- _What the task requires_
Check every line below for the string "flusso". Copy the ones that have it.

- _Material shown_
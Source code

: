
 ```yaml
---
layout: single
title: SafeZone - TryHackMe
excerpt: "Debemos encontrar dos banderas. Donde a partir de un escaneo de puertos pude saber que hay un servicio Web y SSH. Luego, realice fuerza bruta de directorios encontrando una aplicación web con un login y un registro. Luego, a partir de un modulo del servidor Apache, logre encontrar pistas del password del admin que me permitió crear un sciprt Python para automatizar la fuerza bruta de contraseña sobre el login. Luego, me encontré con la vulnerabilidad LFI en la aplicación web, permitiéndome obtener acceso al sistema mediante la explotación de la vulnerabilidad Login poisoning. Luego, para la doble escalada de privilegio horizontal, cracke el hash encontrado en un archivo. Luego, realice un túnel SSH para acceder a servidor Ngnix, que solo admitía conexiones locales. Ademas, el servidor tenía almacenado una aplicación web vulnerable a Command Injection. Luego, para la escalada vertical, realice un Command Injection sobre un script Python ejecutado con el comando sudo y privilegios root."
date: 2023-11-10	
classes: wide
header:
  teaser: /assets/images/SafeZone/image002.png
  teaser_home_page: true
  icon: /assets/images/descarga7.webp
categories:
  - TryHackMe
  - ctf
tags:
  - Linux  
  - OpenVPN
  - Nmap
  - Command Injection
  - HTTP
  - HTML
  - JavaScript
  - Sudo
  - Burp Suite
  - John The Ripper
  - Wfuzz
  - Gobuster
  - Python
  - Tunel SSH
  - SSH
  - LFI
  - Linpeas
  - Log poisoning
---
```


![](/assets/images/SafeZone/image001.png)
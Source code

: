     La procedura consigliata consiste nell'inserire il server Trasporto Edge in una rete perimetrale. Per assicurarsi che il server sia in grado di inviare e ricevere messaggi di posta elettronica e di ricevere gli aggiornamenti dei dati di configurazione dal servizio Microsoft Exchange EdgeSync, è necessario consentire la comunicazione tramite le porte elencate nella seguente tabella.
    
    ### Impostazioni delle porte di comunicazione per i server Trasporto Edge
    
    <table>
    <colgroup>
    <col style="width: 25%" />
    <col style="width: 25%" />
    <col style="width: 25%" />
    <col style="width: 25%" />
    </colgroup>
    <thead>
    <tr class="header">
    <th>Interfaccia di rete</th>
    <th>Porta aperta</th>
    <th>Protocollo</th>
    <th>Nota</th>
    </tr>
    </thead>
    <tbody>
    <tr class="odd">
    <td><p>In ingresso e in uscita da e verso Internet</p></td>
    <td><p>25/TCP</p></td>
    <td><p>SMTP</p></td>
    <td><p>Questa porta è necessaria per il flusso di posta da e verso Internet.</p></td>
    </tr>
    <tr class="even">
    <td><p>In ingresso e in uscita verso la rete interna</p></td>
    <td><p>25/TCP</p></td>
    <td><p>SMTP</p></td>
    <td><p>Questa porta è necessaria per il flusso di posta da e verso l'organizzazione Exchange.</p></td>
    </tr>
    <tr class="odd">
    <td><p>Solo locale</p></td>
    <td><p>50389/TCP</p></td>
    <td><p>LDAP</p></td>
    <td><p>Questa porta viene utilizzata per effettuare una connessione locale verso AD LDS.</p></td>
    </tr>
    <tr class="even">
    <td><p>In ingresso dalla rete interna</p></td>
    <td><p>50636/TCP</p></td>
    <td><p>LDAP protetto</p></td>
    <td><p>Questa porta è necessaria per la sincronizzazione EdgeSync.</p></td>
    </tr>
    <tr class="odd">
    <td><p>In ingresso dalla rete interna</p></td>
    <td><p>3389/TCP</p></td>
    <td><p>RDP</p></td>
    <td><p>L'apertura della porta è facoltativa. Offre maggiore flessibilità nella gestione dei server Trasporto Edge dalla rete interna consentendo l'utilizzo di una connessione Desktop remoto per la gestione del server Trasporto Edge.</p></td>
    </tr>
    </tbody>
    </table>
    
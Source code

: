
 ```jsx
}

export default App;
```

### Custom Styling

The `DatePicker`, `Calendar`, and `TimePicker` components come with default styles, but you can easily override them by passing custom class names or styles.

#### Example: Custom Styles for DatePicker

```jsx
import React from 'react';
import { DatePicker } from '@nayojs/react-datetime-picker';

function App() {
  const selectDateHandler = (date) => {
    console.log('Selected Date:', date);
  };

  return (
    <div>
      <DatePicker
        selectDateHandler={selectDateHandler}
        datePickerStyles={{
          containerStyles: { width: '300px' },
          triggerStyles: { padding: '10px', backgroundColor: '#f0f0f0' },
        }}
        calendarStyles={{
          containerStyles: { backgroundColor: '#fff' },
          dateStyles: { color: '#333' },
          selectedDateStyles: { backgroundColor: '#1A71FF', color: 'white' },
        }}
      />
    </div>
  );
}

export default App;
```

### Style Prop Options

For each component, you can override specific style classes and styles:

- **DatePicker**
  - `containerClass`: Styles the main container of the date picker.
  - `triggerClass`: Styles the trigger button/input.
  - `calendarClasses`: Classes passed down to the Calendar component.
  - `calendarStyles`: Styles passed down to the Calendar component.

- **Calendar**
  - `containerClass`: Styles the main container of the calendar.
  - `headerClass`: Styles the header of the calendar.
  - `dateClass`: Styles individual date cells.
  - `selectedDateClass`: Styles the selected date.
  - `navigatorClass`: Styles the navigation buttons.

- _Response_
    <td><p>Questa porta è necessaria per il flusso di posta da e verso Internet.</p></td>
    <td><p>Questa porta è necessaria per il flusso di posta da e verso l'organizzazione Exchange.</p></td>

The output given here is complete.